In 1789, as Russians occupied the Danubian Principalities, Catherine II of Russia and the Holy Synod appointed Archbishop Amvrosii Serebrennikov of Ekaterinoslav to be the locum tenens Exarch of Moldo-Wallachia, naming in 1791 Banulescu-Bodoni bishop of Cetatea Alba. The Treaty of Iasi ended the military occupation of Wallachia and Moldavia, but prior to the Russian retreat, in February 1792, Amvrosii appointed Banulescu-Bodoni the Metropolitan of Moldavia.
Patriarch Neophytos VII saw the appointment a challenge to the authority of the Patriarchate of Constantinople and requested to the new Phanariot hospodar, Alexander Mourousis, to demand Banulescu-Bodoni's departure. Banulescu-Bodoni refused to leave without a Russian imperial decree. The Patriarch convened with local bishops to declare his seat vacant and to select a new Metropolitan.
Neophytos VII also obtained an order from the Sultan to arrest Banulescu-Bodoni, who was taken to Constantinople in June 1792. The Patriarch tried to give him a bishop seat in Greece, but Banulescu-Bodoni refused to give up his Russian citizenship. He was freed after the intervention of Viktor Pavlovich Kochubey, the Russian ambassador to the Ottoman Empire.
Banulescu-Bodoni returned to Russia to become Metropolitan of Kherson and Crimea (1793–1799), then Metropolitan of Kiev and Halich (1799–1803) and in 1801, a member of the Holy Synod of Petrograd.
When Catherine the Great was on her deathbed, he gave her the anointing of the sick.
Falling ill, Banulescu settled to Odessa and Dubasari, where he stayed until 1806 when he, following the Russo-Turk War and the Russian Army occupying again the Principalities, and he was once again named Exarch of Moldo-Wallachia. The Russian annexation of Bessarabia was acknowledged by the Ottoman Empire in the Treaty of Bucharest and Banulescu was named in charge with organizing the Archdiocese of Bessarabia.
His proposal of the creation of a new eparchy was approved by Tsar Alexander I of Russia, whose ukaz of 21 August 1813 created a new "Archbishopric of Chisinau and Hotin", which included Bessarabia and the Kherson gubernya, including the cities of Odessa, Tiraspol, Ananyiv and Elisabetgrad. The tsar allowed the eparchy to organize itself according to "local customs".
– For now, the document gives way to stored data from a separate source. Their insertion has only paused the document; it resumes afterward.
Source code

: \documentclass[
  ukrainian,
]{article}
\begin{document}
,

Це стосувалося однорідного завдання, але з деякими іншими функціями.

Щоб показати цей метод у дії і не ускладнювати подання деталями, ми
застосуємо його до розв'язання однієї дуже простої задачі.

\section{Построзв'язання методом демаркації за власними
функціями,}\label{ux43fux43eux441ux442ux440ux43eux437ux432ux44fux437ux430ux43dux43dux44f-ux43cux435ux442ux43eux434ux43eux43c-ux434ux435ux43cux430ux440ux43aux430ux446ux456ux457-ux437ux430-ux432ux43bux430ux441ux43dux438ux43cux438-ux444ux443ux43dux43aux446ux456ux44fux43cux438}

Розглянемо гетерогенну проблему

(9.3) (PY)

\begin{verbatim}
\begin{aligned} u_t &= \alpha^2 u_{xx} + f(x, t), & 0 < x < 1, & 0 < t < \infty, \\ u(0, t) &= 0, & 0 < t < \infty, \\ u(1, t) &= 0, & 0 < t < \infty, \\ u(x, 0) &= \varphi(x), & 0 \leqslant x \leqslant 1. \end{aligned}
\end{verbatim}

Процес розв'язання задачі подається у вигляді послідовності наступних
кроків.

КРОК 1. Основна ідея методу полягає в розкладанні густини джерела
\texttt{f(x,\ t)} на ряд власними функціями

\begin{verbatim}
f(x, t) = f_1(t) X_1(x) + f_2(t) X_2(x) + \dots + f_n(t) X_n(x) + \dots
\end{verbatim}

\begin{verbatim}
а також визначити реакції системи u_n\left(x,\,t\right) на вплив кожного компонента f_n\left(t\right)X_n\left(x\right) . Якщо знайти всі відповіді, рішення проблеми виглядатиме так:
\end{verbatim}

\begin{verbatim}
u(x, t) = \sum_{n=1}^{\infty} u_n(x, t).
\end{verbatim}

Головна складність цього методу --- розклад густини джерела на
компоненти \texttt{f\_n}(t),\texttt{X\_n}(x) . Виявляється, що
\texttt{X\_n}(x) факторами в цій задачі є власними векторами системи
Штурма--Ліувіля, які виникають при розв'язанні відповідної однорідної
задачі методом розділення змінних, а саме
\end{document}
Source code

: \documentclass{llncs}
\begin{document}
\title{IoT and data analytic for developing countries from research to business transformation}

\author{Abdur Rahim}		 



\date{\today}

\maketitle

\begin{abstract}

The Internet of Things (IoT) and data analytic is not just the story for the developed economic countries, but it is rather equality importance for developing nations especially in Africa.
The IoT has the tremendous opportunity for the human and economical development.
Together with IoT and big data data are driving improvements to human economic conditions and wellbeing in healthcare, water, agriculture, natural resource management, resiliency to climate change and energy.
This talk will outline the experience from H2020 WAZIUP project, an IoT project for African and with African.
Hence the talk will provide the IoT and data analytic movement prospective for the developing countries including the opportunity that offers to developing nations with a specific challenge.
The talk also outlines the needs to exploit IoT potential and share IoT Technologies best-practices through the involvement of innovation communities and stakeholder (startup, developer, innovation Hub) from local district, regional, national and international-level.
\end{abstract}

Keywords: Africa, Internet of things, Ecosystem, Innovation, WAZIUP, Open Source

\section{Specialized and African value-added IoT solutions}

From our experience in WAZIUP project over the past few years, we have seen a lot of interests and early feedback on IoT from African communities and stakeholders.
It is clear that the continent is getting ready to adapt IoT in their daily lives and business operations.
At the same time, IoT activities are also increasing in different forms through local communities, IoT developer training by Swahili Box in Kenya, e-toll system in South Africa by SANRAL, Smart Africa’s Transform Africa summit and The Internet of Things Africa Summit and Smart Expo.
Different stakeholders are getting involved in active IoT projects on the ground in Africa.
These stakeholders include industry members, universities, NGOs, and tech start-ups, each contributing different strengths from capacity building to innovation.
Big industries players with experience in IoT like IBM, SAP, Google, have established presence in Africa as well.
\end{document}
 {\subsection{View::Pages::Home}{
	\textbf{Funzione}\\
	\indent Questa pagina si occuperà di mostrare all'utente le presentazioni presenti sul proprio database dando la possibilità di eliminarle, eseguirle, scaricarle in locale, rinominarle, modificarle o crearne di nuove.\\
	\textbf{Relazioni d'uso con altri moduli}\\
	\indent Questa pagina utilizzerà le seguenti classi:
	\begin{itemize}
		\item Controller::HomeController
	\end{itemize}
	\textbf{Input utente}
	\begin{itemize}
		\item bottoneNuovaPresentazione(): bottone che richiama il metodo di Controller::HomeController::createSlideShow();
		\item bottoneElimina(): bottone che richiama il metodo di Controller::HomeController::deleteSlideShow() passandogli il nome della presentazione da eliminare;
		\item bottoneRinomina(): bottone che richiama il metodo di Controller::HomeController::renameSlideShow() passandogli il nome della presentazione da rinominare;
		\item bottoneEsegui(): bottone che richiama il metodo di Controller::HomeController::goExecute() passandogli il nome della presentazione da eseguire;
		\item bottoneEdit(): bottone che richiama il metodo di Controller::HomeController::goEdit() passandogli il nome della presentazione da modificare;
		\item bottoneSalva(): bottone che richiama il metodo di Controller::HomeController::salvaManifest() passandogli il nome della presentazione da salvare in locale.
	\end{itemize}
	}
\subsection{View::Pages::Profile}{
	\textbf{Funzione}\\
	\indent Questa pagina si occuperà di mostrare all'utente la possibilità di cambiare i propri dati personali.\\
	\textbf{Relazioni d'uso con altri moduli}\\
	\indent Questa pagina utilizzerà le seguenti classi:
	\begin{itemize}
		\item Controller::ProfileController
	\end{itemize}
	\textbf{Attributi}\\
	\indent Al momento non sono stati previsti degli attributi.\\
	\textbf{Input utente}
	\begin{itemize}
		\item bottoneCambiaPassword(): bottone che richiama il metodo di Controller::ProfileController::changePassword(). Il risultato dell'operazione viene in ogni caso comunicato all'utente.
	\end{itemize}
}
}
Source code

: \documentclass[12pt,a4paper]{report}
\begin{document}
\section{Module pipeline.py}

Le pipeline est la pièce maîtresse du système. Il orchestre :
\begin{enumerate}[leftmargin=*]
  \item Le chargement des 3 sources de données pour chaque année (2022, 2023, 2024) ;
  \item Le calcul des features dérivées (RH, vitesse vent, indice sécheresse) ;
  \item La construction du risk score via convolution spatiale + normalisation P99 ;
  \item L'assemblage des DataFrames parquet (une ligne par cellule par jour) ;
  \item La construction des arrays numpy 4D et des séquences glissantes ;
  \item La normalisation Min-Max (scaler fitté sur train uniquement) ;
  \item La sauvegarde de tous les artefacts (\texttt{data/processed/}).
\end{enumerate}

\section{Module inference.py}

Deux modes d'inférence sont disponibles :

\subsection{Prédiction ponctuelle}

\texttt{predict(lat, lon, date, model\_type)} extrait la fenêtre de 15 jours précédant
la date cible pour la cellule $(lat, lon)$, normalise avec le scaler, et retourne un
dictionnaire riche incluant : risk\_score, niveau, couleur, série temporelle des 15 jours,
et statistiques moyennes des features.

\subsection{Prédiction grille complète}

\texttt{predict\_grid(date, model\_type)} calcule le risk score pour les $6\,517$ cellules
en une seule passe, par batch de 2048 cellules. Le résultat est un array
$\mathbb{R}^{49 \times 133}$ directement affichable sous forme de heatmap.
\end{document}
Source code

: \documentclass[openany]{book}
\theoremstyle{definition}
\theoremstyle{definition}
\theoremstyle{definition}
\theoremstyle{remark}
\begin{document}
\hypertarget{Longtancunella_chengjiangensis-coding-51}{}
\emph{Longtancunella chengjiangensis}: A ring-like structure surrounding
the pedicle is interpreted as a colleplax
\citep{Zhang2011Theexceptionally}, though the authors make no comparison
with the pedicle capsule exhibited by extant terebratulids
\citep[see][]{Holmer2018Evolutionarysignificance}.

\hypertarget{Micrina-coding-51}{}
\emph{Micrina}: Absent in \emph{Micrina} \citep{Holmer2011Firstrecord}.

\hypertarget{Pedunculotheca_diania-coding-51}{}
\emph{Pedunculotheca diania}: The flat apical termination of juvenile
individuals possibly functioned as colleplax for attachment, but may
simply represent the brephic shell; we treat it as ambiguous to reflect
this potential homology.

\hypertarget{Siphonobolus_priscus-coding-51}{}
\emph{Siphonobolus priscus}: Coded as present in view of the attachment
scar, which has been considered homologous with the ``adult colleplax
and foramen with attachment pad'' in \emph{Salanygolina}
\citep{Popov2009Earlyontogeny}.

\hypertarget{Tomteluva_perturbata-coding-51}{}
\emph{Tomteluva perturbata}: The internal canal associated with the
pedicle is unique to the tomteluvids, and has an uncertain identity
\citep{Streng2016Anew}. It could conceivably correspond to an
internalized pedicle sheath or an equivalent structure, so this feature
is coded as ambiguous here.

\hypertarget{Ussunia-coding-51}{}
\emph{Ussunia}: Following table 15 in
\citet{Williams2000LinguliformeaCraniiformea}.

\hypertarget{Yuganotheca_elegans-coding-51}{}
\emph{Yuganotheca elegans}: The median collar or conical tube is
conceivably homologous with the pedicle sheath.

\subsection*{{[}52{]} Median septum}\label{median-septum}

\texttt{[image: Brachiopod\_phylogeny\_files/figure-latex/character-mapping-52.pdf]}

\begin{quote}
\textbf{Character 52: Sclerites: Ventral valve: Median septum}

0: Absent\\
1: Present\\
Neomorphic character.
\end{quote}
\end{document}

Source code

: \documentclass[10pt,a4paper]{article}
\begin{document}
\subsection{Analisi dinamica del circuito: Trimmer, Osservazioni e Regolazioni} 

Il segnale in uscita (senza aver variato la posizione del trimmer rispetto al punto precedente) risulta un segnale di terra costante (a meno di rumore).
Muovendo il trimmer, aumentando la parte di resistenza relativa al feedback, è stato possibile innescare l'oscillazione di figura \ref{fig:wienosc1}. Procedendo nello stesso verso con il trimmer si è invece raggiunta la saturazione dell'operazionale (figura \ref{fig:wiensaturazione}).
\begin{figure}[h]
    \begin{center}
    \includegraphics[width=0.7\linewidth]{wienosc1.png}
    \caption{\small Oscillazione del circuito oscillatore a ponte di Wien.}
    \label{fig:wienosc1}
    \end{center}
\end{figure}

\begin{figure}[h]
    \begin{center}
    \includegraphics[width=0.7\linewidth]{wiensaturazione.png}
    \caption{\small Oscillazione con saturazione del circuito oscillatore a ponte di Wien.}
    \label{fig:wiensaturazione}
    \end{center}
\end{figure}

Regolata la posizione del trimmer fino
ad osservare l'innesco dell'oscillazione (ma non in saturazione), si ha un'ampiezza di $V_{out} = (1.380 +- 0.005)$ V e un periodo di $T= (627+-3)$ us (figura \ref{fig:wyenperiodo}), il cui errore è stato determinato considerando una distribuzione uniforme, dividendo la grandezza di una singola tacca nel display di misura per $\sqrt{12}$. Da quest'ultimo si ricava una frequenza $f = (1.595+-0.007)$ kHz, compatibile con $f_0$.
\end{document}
The local boyars, led by Banulescu-Bodoni, petitioned for self-rule and the establishment of a civil government based on the Moldavian traditional laws. In 1818, a special autonomous region was created, which had both Moldovan (Romanian) and Russian as languages used in the local administration.
In 1813, Banulescu-Bodoni founded a Romanian-language seminary, and in 1814 a printing press. He also oversaw the building of the Chisinau Metropolitan Church (1817) and of the Soborul Cathedral. A Romanian translation of the New Testament was published in 1817 and the whole Bible in 1819 in Petrograd.
Banulescu died on March 30, 1821, and was buried at the Capriana Monastery. He was canonized by the Moldovan Orthodox Church in 2016.
He is commemorated in Chisinau, where a street is named after him near the Nativity Cathedral.